‘Laat joen jassen in 't portaal,’ roept moeder.
‘Ja moeder,’ zeggen ze gehoorzaam. O, ze zullen buitengewoon gehoorzaam en
gedwee zijn vanavond. Als lammetjes zullen ze zijn.
Het kacheldeurtje staat open. De vlammen kringelen om het hout. In het flakkerend
licht zitten vader en moeder tegenover elkaar. De porken hokken om hen heen. Gert,
achterste-voor en schrijlings op een stoel, de armen op de leuning, de kin op zijn
handen, loert begerig naar vaders sigaar. Die sigaar ruikt voornaam en lekker. Op
de tafel staan een paar lege bierflesjes tussen kopjes en huishoudrommel, Cor heeft
zeker bier meegebracht. Is vader daarom zo vrolijk? Hij zit te neuriën. ‘Kom Bartje,
hier naast mij,’ zegt hij. Bartje duwt Riekie van zijn krukje en komt dicht bij vader
zitten. Vader blaast hem een mond vol bijtende rook in 't gezicht. Bartje hoest, dat
de tranen hem in de ogen springen, maar hij lacht; het is zeldzaam plezierig als vader
zo'n grapje maakt. Hij moet aan moeder enige vragen beantwoorden. Hoe 't was op
de Zondagsschool? Of ze hun versje goed kenden? Arie ook, is 't zeker waar? En
wat ze verder daan hebben? Bartje antwoordt voorzichtig en tot moeders tevredenheid.
Vader hoort het niet eens. Die slaat zijn zware hand op Bartjes schouder en vraagt:
‘Nou jong, nou gaan we misschien over een week of wat naar de stad. Heb ie daar
zin in? - Wat zeg ie daar van?’
‘Pas op toch, kerel!’ waarschuwt moeder. Zij reikt
Bartje een stuk oude-wijven-koek toe. ‘Hier, van Cor. Maar de mond dichte, heur!’
Die vader toch! Hij wordt warempel guitig. ‘De mond dichte en meteen olle-wieven
eten? Ha-ha-ha! - Die moeder van joe, Bartje. Maar ie kunt zwiegen, hè? - Cor heeft
wark vonden. 't Zal van de weke wel in orde kommen.’

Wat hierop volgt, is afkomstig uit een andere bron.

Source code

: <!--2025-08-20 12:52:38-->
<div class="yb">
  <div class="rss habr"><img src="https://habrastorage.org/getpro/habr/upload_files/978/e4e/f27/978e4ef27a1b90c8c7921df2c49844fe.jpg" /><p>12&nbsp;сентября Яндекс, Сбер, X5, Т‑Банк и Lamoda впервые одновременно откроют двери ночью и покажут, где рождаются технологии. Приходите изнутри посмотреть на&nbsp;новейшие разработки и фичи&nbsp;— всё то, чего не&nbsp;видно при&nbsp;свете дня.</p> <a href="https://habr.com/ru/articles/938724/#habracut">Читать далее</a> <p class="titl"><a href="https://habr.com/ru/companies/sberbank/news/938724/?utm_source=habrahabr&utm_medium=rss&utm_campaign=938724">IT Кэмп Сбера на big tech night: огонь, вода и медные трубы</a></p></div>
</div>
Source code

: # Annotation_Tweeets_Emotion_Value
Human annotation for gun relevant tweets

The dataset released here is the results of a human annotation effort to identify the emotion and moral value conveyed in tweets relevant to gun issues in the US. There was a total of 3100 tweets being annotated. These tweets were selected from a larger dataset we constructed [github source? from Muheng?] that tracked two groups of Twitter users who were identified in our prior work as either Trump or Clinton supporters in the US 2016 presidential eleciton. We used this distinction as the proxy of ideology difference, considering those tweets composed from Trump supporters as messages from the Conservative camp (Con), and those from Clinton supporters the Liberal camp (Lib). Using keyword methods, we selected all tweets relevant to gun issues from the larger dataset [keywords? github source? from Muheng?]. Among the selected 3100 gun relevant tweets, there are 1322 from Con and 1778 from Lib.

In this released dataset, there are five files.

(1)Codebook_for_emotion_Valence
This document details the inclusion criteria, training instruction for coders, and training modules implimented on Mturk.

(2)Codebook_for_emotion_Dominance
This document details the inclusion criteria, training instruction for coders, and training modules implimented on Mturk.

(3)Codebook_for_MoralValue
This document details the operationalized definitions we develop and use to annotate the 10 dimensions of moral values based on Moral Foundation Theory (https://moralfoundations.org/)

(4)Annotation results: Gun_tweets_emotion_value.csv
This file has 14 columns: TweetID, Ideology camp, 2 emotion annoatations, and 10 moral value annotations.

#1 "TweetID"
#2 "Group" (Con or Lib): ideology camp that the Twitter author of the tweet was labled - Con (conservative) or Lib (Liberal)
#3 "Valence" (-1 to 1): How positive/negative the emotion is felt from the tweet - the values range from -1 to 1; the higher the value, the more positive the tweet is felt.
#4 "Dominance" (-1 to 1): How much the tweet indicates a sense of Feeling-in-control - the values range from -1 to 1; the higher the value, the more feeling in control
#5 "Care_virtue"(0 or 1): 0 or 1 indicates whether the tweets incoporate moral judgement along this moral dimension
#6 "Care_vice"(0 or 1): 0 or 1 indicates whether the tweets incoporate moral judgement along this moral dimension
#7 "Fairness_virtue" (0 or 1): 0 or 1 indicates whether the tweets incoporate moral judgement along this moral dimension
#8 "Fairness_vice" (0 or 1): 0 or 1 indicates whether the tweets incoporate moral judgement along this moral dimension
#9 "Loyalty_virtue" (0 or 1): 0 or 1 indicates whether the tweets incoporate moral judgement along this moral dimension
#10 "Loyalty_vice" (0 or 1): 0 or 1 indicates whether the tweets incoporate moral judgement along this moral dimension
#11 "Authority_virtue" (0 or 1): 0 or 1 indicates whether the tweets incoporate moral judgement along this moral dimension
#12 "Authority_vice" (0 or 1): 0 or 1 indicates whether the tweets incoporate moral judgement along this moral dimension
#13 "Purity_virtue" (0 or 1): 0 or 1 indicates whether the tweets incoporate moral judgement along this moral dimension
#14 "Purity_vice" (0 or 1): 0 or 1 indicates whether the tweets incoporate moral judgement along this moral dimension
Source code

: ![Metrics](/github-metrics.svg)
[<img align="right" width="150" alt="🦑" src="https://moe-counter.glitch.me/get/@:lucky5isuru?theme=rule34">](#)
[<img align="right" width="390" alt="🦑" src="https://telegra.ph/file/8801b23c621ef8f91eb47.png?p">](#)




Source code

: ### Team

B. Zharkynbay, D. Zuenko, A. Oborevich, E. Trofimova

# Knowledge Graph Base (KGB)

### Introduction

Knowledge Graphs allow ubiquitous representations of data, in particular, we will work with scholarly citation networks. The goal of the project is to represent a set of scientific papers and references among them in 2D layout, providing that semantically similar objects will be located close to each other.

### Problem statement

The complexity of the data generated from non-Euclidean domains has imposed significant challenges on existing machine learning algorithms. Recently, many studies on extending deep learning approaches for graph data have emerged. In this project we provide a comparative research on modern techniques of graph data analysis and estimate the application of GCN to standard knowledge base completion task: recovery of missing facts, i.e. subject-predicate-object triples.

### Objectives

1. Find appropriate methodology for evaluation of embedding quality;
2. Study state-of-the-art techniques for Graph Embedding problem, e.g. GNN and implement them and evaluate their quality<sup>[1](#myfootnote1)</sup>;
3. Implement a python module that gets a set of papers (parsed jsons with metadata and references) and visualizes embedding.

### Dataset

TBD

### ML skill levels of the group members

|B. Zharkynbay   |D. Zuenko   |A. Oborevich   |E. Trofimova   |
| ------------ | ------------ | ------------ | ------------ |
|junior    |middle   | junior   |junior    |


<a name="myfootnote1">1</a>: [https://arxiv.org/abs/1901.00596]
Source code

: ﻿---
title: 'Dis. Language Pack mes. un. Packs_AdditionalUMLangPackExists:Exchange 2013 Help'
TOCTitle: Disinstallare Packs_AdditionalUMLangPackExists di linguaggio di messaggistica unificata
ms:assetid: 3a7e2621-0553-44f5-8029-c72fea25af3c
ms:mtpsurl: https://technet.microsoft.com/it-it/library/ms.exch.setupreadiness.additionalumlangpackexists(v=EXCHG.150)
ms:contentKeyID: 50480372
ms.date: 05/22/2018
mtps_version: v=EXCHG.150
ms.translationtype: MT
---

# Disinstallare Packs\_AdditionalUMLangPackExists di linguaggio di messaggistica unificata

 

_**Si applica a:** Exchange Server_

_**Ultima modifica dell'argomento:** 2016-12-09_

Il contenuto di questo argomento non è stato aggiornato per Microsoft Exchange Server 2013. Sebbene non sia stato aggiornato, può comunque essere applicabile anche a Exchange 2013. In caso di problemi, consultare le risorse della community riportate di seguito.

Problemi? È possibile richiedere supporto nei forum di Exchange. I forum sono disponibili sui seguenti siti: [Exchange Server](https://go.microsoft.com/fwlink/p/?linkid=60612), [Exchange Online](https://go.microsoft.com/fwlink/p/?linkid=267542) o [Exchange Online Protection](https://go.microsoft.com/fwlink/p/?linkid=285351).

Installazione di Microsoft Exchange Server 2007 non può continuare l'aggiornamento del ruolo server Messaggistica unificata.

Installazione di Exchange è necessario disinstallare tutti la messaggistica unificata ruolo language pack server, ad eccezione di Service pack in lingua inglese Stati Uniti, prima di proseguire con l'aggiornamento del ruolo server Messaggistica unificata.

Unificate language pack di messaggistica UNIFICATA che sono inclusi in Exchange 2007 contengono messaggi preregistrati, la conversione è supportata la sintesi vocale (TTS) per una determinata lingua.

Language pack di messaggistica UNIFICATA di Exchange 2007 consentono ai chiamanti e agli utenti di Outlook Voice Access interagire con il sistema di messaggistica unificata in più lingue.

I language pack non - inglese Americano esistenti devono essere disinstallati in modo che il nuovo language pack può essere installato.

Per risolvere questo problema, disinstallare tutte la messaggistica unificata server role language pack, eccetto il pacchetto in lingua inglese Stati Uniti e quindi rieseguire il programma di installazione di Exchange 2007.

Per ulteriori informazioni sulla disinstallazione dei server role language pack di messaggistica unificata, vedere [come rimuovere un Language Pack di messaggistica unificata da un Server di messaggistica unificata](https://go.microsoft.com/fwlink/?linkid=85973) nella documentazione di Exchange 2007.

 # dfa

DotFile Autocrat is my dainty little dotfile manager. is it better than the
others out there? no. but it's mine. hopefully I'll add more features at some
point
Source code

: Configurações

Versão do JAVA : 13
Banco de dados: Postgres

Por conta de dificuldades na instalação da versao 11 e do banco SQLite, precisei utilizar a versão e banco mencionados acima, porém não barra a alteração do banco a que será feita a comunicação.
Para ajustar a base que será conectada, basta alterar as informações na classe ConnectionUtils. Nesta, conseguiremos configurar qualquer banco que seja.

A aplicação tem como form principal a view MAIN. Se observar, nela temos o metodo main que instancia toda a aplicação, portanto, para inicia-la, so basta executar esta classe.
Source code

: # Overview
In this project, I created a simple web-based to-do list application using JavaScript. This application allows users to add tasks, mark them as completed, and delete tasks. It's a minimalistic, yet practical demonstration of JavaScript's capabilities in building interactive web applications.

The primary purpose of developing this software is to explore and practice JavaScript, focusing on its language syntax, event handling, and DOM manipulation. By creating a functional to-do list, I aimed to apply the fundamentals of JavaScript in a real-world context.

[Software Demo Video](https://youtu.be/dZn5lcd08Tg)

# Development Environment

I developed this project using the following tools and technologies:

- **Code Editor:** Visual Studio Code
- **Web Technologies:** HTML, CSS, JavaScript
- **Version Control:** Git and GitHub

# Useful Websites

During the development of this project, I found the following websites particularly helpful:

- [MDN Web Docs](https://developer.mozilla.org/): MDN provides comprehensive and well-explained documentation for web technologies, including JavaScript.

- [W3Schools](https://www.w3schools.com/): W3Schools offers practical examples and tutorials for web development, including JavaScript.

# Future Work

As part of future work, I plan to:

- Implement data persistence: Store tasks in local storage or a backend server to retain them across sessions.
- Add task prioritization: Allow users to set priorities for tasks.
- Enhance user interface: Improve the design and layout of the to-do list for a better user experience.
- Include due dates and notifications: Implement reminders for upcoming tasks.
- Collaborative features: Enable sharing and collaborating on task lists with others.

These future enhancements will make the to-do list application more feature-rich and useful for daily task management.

‘Kerel, vader,’ zegt Bartje, ‘wat fijn, hè?.... Dan heb ie lak an den boer, hè vader?’
‘O,’ zegt vader. En meer niet. En een gerustheid daalt in Bartje, over dat geval op
de straatweg. Die wonderlijke openhartigheid en goedheid van vader maakt hem ook
openhartig. Hij wou eerst de kastanjes bewaren, nu deelt hij ze uit. Arie volgt na enig
aarzelen. Mogen zij ze poffen op de kachel? - Het mag. De kachel is heet genoeg.
Vader lacht, als een kastanje met een knal van de kachel af onder de tafel springt.
Hier, Gert mag zijn sigaar verder oproken, daar zit hij toch al op te loeren, als de
bok op de haverkiste. En moeder moet hèm, vader, nou Wubbechien maar eens geven.
Is zij nat? - Nou, daar geeft vader niet om. Zo, bin ie daar al, mien wicht?.... Nee,
nou moet Jan ophouden met die pook in 't gat van de kachel. Wat zou hij zeggen, als
ze hem aldoor met een stok in de mond zaten te peuteren?....
‘Malle kerel,’ zucht moeder lachend, ‘hou toch op. Ie maakt het weer veel te mooi,
dat kan zo niet blieven.’
Hè, die bange moeder. Dat kan zo best blieven, waarom niet? - Vader lacht en
zingt van Deessie-Geessie, geef mij 't jawoord nu.
Wubbechien speelt op zijn schoot en grijpt naar devlammen en kraait, als vader haar
omhoog tilt, hoog.... nòg hoger.... nu, met een flinke zwaai hangt Wubbechien even
los in de lucht. Zij hikt en schreeuwt en schatert van angstig plezier. Aller aandacht
is daar hij. ‘Pas op, vader, pas op, laat ons Wubbechien niet rollen!’.... Geen nood,
vader is zo groot en zo sterk en zijn handen zijn zo breed. Wubbechien ligt er in als
in een bedje. Een poosje later ligt zij weggeknuffeld in vaders arm met haar hoofdje
tegen zijn witte boezeroen op haar duim te zuigen. Haar oogjes gaan langzaam dicht.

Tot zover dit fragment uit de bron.